Whatever the reason, the health benefits of eating more fruits, vegetables, grains, and legumes are undeniable. Thus, plant-based has almost become synonymous with healthy. But what happens when plant-based doesn’t equal healthy? Is that even possible?
Unfortunately, it is. But given the amount of dollars spent marketing the healthy benefits of plant-based products, you wouldn’t guess there could be a downside. It’s important to be aware that just because a product is plant-based or marketed as meatless doesn’t necessarily mean it’s a healthy option.
If you’re thinking of trying a plant-based lifestyle for your health, don’t make the following mistakes:
Plant-based fast food burgers have become an important part of the fast food world in America and Canada. These restaurants have discovered the importance of offering a plant-based option for those who crave the taste and convenience of a fast-foods. While technically meatless, the patty is a highly processed combination of over a dozen ingredients including GMOs. It’s very important to recognize that these meat substitutes are high in sodium, saturated fat, and calories and can’t be considered healthy. And it is prepared on the same surface as the beef burgers, unless the customer requests to have it cooked meat-free. In this case, plant-based doesn’t mean healthy or even completely meat free.

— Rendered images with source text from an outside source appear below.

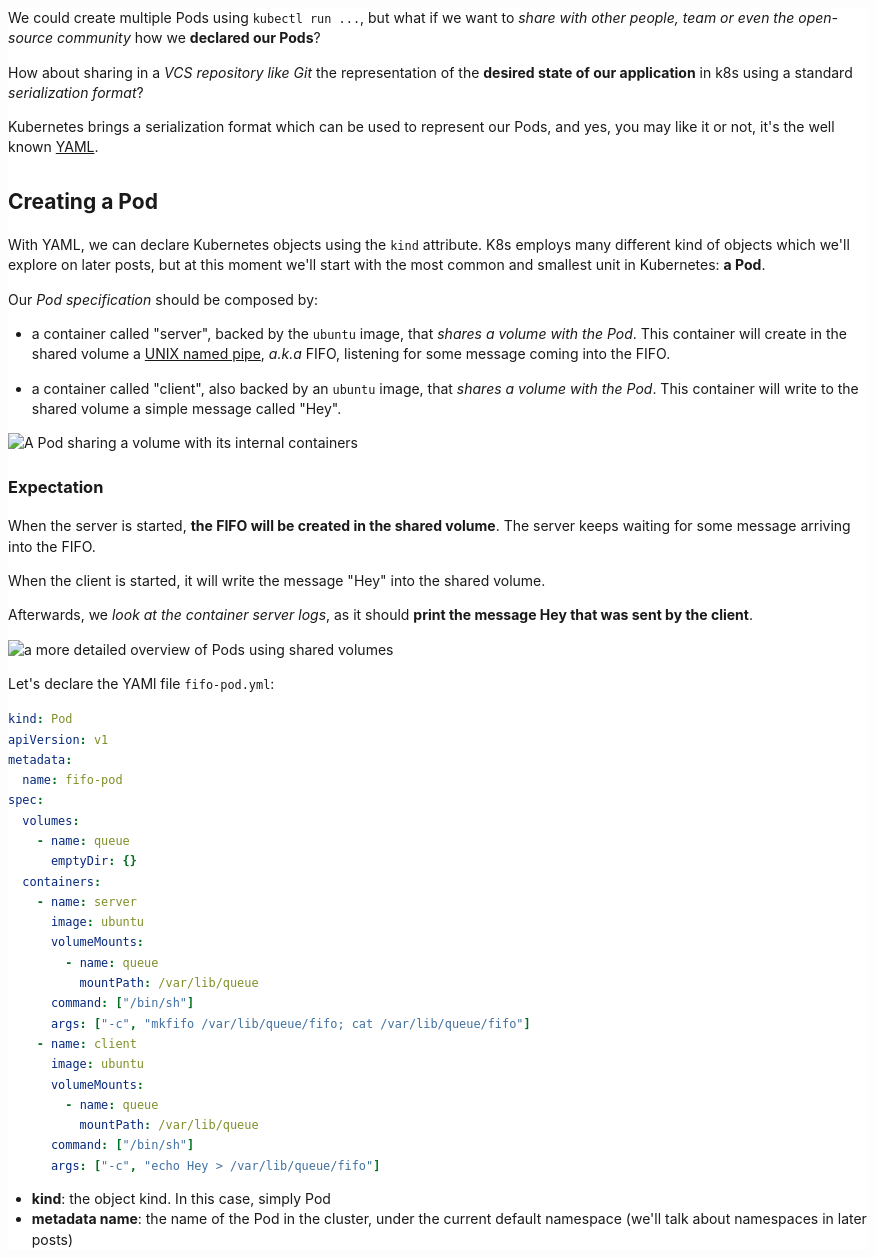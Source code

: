 We could create multiple Pods using `kubectl run ...`, but what if we want to _share with other people, team or even the open-source community_ how we **declared our Pods**?

How about sharing in a _VCS repository like Git_ the representation of the **desired state of our application** in k8s using a standard _serialization format_?

Kubernetes brings a serialization format which can be used to represent our Pods, and yes, you may like it or not, it's the well known [YAML](https://en.wikipedia.org/wiki/YAML).

## Creating a Pod
With YAML, we can declare Kubernetes objects using the `kind` attribute. K8s employs many different kind of objects which we'll explore on later posts, but at this moment we'll start with the most common and smallest unit in Kubernetes: **a Pod**.

Our _Pod specification_ should be composed by:

* a container called "server", backed by the `ubuntu` image, that _shares a volume with the Pod_. This container will create in the shared volume a [UNIX named pipe](https://en.wikipedia.org/wiki/Named_pipe), _a.k.a_ FIFO, listening for some message coming into the FIFO.

* a container called "client", also backed by an `ubuntu` image, that _shares a volume with the Pod_. This container will write to the shared volume a simple message called "Hey".


![A Pod sharing a volume with its internal containers](https://dev-to-uploads.s3.amazonaws.com/uploads/articles/hfhviqo9frxk5v7e1eyc.png)

### Expectation
When the server is started, **the FIFO will be created in the shared volume**. The server keeps waiting for some message arriving into the FIFO. 

When the client is started, it will write the message "Hey" into the shared volume.

Afterwards, we _look at the container server logs_, as it should **print the message Hey that was sent by the client**.


![a more detailed overview of Pods using shared volumes](https://dev-to-uploads.s3.amazonaws.com/uploads/articles/4pyk7zsywhi2gdul9ylo.png)

Let's declare the YAMl file `fifo-pod.yml`:
```yaml
kind: Pod
apiVersion: v1
metadata:
  name: fifo-pod
spec:
  volumes:
    - name: queue
      emptyDir: {}
  containers:
    - name: server
      image: ubuntu
      volumeMounts:
        - name: queue
          mountPath: /var/lib/queue
      command: ["/bin/sh"]
      args: ["-c", "mkfifo /var/lib/queue/fifo; cat /var/lib/queue/fifo"]
    - name: client
      image: ubuntu
      volumeMounts:
        - name: queue
          mountPath: /var/lib/queue
      command: ["/bin/sh"]
      args: ["-c", "echo Hey > /var/lib/queue/fifo"]
```
* **kind**: the object kind. In this case, simply Pod
* **metadata name**: the name of the Pod in the cluster, under the current default namespace (we'll talk about namespaces in later posts)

Meat substitutes have become more sophisticated since the days when the only options seemed to be bean patties in the freezer section or tofu at the health food store. Today’s mock meat offerings are meant to resemble the flavors, textures, and looks of real meat. Options include meatless beef, poultry, pork, and even fish. But the problem is that it takes a lot of ingredients to mimic the taste of meat. Mock meat is frequently packed with sodium, sugar, artificial ingredients, processed oils, preservatives, and a corresponding lack of beneficial nutrients. For the healthiest options, look for beans, legumes, quinoa, or hemp as the main ingredient. And the fewer ingredients, the better.

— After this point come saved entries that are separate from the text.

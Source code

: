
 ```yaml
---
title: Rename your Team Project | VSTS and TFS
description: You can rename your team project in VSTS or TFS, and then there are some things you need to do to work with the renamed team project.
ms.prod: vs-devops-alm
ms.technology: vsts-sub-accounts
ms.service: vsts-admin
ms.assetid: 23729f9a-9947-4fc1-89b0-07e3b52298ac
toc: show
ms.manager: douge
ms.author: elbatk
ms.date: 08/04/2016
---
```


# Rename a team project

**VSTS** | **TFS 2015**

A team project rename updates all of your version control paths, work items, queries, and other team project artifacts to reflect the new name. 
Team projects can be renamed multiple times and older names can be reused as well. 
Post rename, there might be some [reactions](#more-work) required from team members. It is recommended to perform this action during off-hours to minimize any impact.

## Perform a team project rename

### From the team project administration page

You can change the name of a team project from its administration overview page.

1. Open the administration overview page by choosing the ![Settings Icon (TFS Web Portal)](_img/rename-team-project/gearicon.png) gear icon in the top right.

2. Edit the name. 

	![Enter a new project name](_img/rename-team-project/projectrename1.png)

Plant-based desserts promise to satisfy your sweet tooth. The catch is some manufacturers tend to replace dairy and eggs with pectin, starches, and gums that can boost the sugar and calories higher than non-plant-based versions. We generally don’t expect dessert to be the healthiest part of our meal, so just be aware it may be unhealthier than you think.

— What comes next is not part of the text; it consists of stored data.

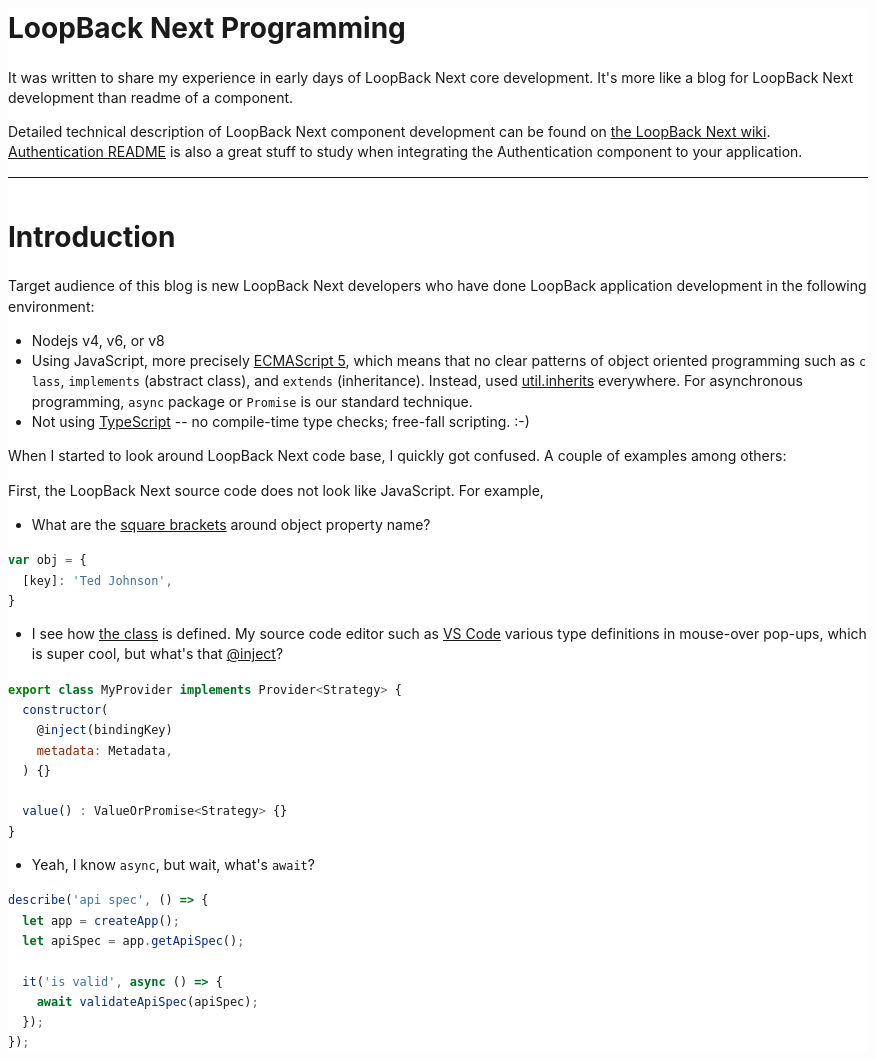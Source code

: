 # LoopBack Next Programming

It was written to share my experience in early days of LoopBack Next core development.  It's more like a blog for LoopBack Next development than readme of a component.

Detailed technical description of LoopBack Next component development can be found on [the LoopBack Next wiki](https://github.com/strongloop/loopback-next/wiki/Writing-Components).  [Authentication README](https://github.com/strongloop/loopback-next/tree/master/packages/authentication) is also a great stuff to study when integrating the Authentication component to your application.


____________________________________________
# Introduction

Target audience of this blog is new LoopBack Next developers who have done LoopBack application development in the following environment:

- Nodejs v4, v6, or v8
- Using JavaScript, more precisely [ECMAScript 5](https://en.wikipedia.org/wiki/ECMAScript#5th_Edition),
  which means that no clear patterns of object oriented programming such as `class`, `implements` (abstract class), and `extends` (inheritance).  Instead, used [util.inherits](https://nodejs.org/docs/latest/api/util.html#util_util_inherits_constructor_superconstructor) everywhere.  For asynchronous programming, `async` package or `Promise` is our standard technique.
- Not using [TypeScript](https://www.typescriptlang.org/) -- no compile-time type checks; free-fall scripting. :-)

When I started to look around LoopBack Next code base, I quickly got confused.  A couple of examples among others:

First, the LoopBack Next source code does not look like JavaScript.  For example,

- What are the [square brackets](http://es6-features.org/#ComputedPropertyNames) around object property name?
```js
var obj = {
  [key]: 'Ted Johnson',
}
```
- I see how [the class](http://es6-features.org/#ClassDefinition) is defined.  My source code editor such as [VS Code](https://code.visualstudio.com/) various type definitions in mouse-over pop-ups, which is super cool, but what's that [@inject](https://www.typescriptlang.org/docs/handbook/decorators.html)?
```js
export class MyProvider implements Provider<Strategy> {
  constructor(
    @inject(bindingKey)
    metadata: Metadata,
  ) {}

  value() : ValueOrPromise<Strategy> {}
}
```
- Yeah, I know `async`, but wait, what's `await`?
```js
describe('api spec', () => {
  let app = createApp();
  let apiSpec = app.getApiSpec();

  it('is valid', async () => {
    await validateApiSpec(apiSpec);
  });
});
```
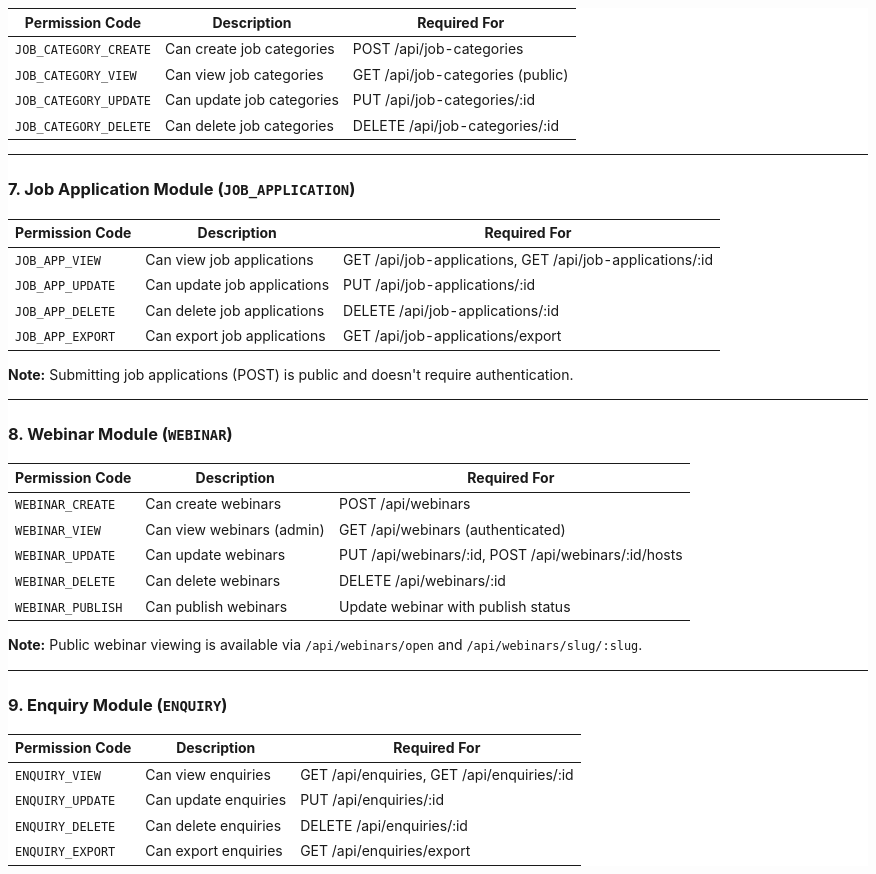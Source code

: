 | Permission Code | Description | Required For |
|----------------|-------------|--------------|
| `JOB_CATEGORY_CREATE` | Can create job categories | POST /api/job-categories |
| `JOB_CATEGORY_VIEW` | Can view job categories | GET /api/job-categories (public) |
| `JOB_CATEGORY_UPDATE` | Can update job categories | PUT /api/job-categories/:id |
| `JOB_CATEGORY_DELETE` | Can delete job categories | DELETE /api/job-categories/:id |

---

### 7. Job Application Module (`JOB_APPLICATION`)

| Permission Code | Description | Required For |
|----------------|-------------|--------------|
| `JOB_APP_VIEW` | Can view job applications | GET /api/job-applications, GET /api/job-applications/:id |
| `JOB_APP_UPDATE` | Can update job applications | PUT /api/job-applications/:id |
| `JOB_APP_DELETE` | Can delete job applications | DELETE /api/job-applications/:id |
| `JOB_APP_EXPORT` | Can export job applications | GET /api/job-applications/export |

**Note:** Submitting job applications (POST) is public and doesn't require authentication.

---

### 8. Webinar Module (`WEBINAR`)

| Permission Code | Description | Required For |
|----------------|-------------|--------------|
| `WEBINAR_CREATE` | Can create webinars | POST /api/webinars |
| `WEBINAR_VIEW` | Can view webinars (admin) | GET /api/webinars (authenticated) |
| `WEBINAR_UPDATE` | Can update webinars | PUT /api/webinars/:id, POST /api/webinars/:id/hosts |
| `WEBINAR_DELETE` | Can delete webinars | DELETE /api/webinars/:id |
| `WEBINAR_PUBLISH` | Can publish webinars | Update webinar with publish status |

**Note:** Public webinar viewing is available via `/api/webinars/open` and `/api/webinars/slug/:slug`.

---

### 9. Enquiry Module (`ENQUIRY`)

| Permission Code | Description | Required For |
|----------------|-------------|--------------|
| `ENQUIRY_VIEW` | Can view enquiries | GET /api/enquiries, GET /api/enquiries/:id |
| `ENQUIRY_UPDATE` | Can update enquiries | PUT /api/enquiries/:id |
| `ENQUIRY_DELETE` | Can delete enquiries | DELETE /api/enquiries/:id |
| `ENQUIRY_EXPORT` | Can export enquiries | GET /api/enquiries/export |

Like their average chip counterpart, veggie chips tend to be fried and salted to achieve that crispy flavor profile. You might get slightly less sodium, and slightly more vitamins with veggie chips but the calorie and fat content are often similar. Just know that chips are chips, if they’re fried. Obviously, potato chips are veggies chips too, but nobody expects them to be healthy. If healthy is your objective, then try snacks that pack a crunch as well as nutrients - check out roasted chickpeas or green peas.
Sometimes people think going meatless is as simple as leaving the meat out of your favorite recipes and filling up on your other non-meat foods. That approach can have unintended consequences; it can lead to overconsumption of refined carbs, sugary beverages, and sweets. Sure, extra pasta, breads, soda, or veggie pizza may be both filling and meatless, but that doesn’t equate to healthy. The refined sugars can lead to a feeling of hunger that prompts overeating. Refined sugars have been linked to obesity, heart disease, mood disorders, high blood pressure, and insulin resistance. And by simply leaving out the meat, you need to recognize that you’re leaving out a primary source of protein. A healthy plant-based diet includes plant-based proteins and avoids refined sugars. It well worth your time to consult specialty vegetarian or vegan cookbooks so that you can remove the meat, but still ensure that protein levels are appropriate for good, balanced nutrition.
No matter why you’ve chosen to go meatless, it’s important to ensure that your diet is properly planned. You want to make sure that you’re being true to your guiding values, but also ensure that you’re getting the proper nutrients you need to be very healthy.